Independente do espaço
que petistas históricos ocupam na rede – assim como na jovem CNN Brasil – como
em debates aos sábados, a resposta foi dada pelo mais famoso deles, o
ex-presidente Lula que escreveu ao jornalista Bernardo Melo Franco, de O Globo,
recusando o convite para uma entrevista de uma série com ex-presidentes por conta
da adesão das empresas Globo a uma narrativa “golpista” e de “apoio às ações à
Lava Jato”. No dia seguinte, a presidente do PT, deputada Gleise Hoffman em
entrevista ao UOL, afirmou que o partido não deve subscrever nenhum manifesto
pela democracia porque o “PT nasceu na luta pela democracia, na luta dos
trabalhadores.
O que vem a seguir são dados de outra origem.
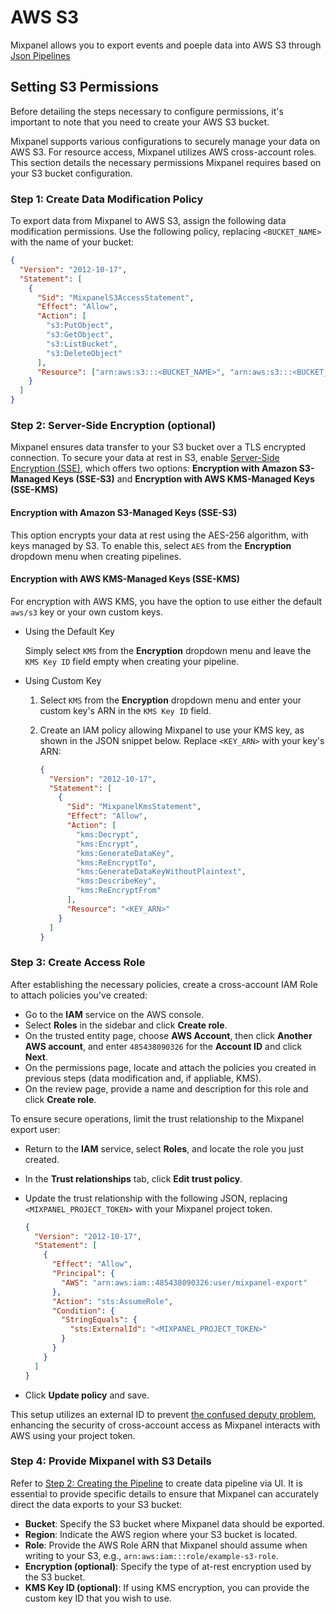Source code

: # AWS S3

Mixpanel allows you to export events and poeple data into AWS S3 through [Json Pipelines](/docs/data-pipelines)

## Setting S3 Permissions

Before detailing the steps necessary to configure permissions, it's important to note that you need to create your AWS S3 bucket.

Mixpanel supports various configurations to securely manage your data on AWS S3. For resource access, Mixpanel utilizes AWS cross-account roles. This section details the necessary permissions Mixpanel requires based on your S3 bucket configuration.

### Step 1: Create Data Modification Policy

To export data from Mixpanel to AWS S3, assign the following data modification permissions. Use the following policy, replacing `<BUCKET_NAME>` with the name of your bucket:

```json
{
  "Version": "2012-10-17",
  "Statement": [
    {
      "Sid": "MixpanelS3AccessStatement",
      "Effect": "Allow",
      "Action": [
        "s3:PutObject",
        "s3:GetObject",
        "s3:ListBucket",
        "s3:DeleteObject"
      ],
      "Resource": ["arn:aws:s3:::<BUCKET_NAME>", "arn:aws:s3:::<BUCKET_NAME>/*"]
    }
  ]
}
```

### Step 2: Server-Side Encryption (optional)

Mixpanel ensures data transfer to your S3 bucket over a TLS encrypted connection. To secure your data at rest in S3, enable [Server-Side Encryption (SSE)](https://docs.aws.amazon.com/AmazonS3/latest/dev/serv-side-encryption.html), which offers two options: **Encryption with Amazon S3-Managed Keys (SSE-S3)** and **Encryption with AWS KMS-Managed Keys (SSE-KMS)**

#### Encryption with Amazon S3-Managed Keys (SSE-S3)

This option encrypts your data at rest using the AES-256 algorithm, with keys managed by S3. To enable this, select `AES` from the **Encryption** dropdown menu when creating pipelines.

#### Encryption with AWS KMS-Managed Keys (SSE-KMS)

For encryption with AWS KMS, you have the option to use either the default `aws/s3` key or your own custom keys.

- Using the Default Key

  Simply select `KMS` from the **Encryption** dropdown menu and leave the `KMS Key ID` field empty when creating your pipeline.

- Using Custom Key

  1. Select `KMS` from the **Encryption** dropdown menu and enter your custom key's ARN in the `KMS Key ID` field.

  2. Create an IAM policy allowing Mixpanel to use your KMS key, as shown in the JSON snippet below. Replace `<KEY_ARN>` with your key's ARN:

     ```json
     {
       "Version": "2012-10-17",
       "Statement": [
         {
           "Sid": "MixpanelKmsStatement",
           "Effect": "Allow",
           "Action": [
             "kms:Decrypt",
             "kms:Encrypt",
             "kms:GenerateDataKey",
             "kms:ReEncryptTo",
             "kms:GenerateDataKeyWithoutPlaintext",
             "kms:DescribeKey",
             "kms:ReEncryptFrom"
           ],
           "Resource": "<KEY_ARN>"
         }
       ]
     }
     ```

### Step 3: Create Access Role

After establishing the necessary policies, create a cross-account IAM Role to attach policies you've created:

- Go to the **IAM** service on the AWS console.
- Select **Roles** in the sidebar and click **Create role**.
- On the trusted entity page, choose **AWS Account**, then click **Another AWS account**, and enter `485438090326` for the **Account ID** and click **Next**.
- On the permissions page, locate and attach the policies you created in previous steps (data modification and, if appliable, KMS).
- On the review page, provide a name and description for this role and click **Create role**.

To ensure secure operations, limit the trust relationship to the Mixpanel export user:

- Return to the **IAM** service, select **Roles**, and locate the role you just created.
- In the **Trust relationships** tab, click **Edit trust policy**.
- Update the trust relationship with the following JSON, replacing `<MIXPANEL_PROJECT_TOKEN>` with your Mixpanel project token.

  ```json
  {
    "Version": "2012-10-17",
    "Statement": [
      {
        "Effect": "Allow",
        "Principal": {
          "AWS": "arn:aws:iam::485438090326:user/mixpanel-export"
        },
        "Action": "sts:AssumeRole",
        "Condition": {
          "StringEquals": {
            "sts:ExternalId": "<MIXPANEL_PROJECT_TOKEN>"
          }
        }
      }
    ]
  }
  ```

- Click **Update policy** and save.

This setup utilizes an external ID to prevent [the confused deputy problem](https://docs.aws.amazon.com/IAM/latest/UserGuide/confused-deputy.html), enhancing the security of cross-account access as Mixpanel interacts with AWS using your project token.

### Step 4: Provide Mixpanel with S3 Details

Refer to [Step 2: Creating the Pipeline](/docs/data-pipelines/#step-2-creating-the-pipeline)
to create data pipeline via UI. It is essential to provide specific details to ensure that Mixpanel can accurately direct the data exports to your S3 bucket:

- **Bucket**: Specify the S3 bucket where Mixpanel data should be exported.
- **Region**: Indicate the AWS region where your S3 bucket is located.
- **Role**: Provide the AWS Role ARN that Mixpanel should assume when writing to your S3, e.g., `arn:aws:iam:::role/example-s3-role`.
- **Encryption (optional)**: Specify the type of at-rest encryption used by the S3 bucket.
- **KMS Key ID (optional)**: If using KMS encryption, you can provide the custom key ID that you wish to use.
O PT não precisa assinar um manifesto para dizer que é a favor
da democracia.”
Exposto isso, comecemos
pelo começo. A jornalista Míriam Leitão criou problemas para setores da
esquerda por conta de sua adesão aos planos econômicos do governo FHC e pelo
livro de um de seus filhos à Operação Lava-Jato. A ex-senadora e ex-ministra do
governo PT, Marina Silva, é considerada como uma esquerda reformista, moderada
ou com uma pauta única que é a ambiental. Ciro Gomes é apontado como um traidor
omisso por não ter apoiado o candidato petista em 2018 no segundo turno. O
presidente FHC é o pai da “herança maldita”, “privatista”, “neoliberal”. Noves
fora, o que resta? A esquerda fica circunscrita a uma hegemonia que é entendida
como sinônimo de poder por si mesmo.
As novas gerações ficam
vulneráveis a uma panaceia sem qualquer análise crítica e histórica. Míriam
Leitão fez parte do PC do B, seu então companheiro fez parte da luta armada e
ela foi presa e torturada de forma violenta durante o regime militar. Marina
Silva foi uma das fundadoras do PT no Acre, estado com histórico de ação de
grileiros, garimpeiros, grandes empresas do agronegócio junto com o esquecido
Chico Mendes. Ela comeu o pão que Asmodeu amassou com a então ministra Dilma
Roussef por conta de freios que fazia ao projeto desenvolvimentista que era
herdeiro de um projeto do presidente Ernesto Geisel. Ciro Gomes, que começou
sua carreira na militância estudantil na UNE com a esquerda católica, foi
deputado pelo PDS – contrário ao voto para governador e senador pelo seu
partido – e fez parte do PMDB que apoiou a candidatura de Tancredo Neves para a
primeira presidência após a ditadura militar. FHC teve uma longa trajetória com
o campo democrático. Foi companheiro acadêmico de Sérgio Buarque de Holanda e
de Florestan Fernandes, fundadores do PT. Participou da reorganização do MDB
nos anos 1970 para que se fortalecesse o elo com o novo sindicalismo do ABC
paulista liderado pelo Sindicato dos Metalúrgicos. Foi constituinte, um dos
autores do agora famoso artigo 142 da nossa Constituição. Ganhou duas eleições
no primeiro turno e conseguiu fazer uma das melhores transições da América
Latina para seu sucessor, o qual apoiou de forma discreta, ao invés do
candidato de seu próprio partido. Foi um defensor do sistema de cotas – que só
virou lei em 2012 – que seria uma consequência de suas pesquisas sobre a
escravidão que criticaram o “mito da democracia racial”.
Após esses dados
históricos, quase “wikipedianos”, cabe a pergunta: esses atores não poderiam
falar em conjunto sobre a democracia? Não poderiam defender o Estado
Democrático de Direito? Suas biografias não podem ser levadas em consideração
ou somente determinado campo pode ter biografias destruídas? Após muitos e
muitos anos o ex-presidente Lula, num gesto de grandeza fez algo que lhe é
caro, a autocrítica, quando afirmou que errou ao não deixar o deputado Ulysses
Guimarães subir em seu palanque e que o seu partido errara ao expulsar três
parlamentares que votaram em Tancredo Neves nas eleições indiretas de 1985.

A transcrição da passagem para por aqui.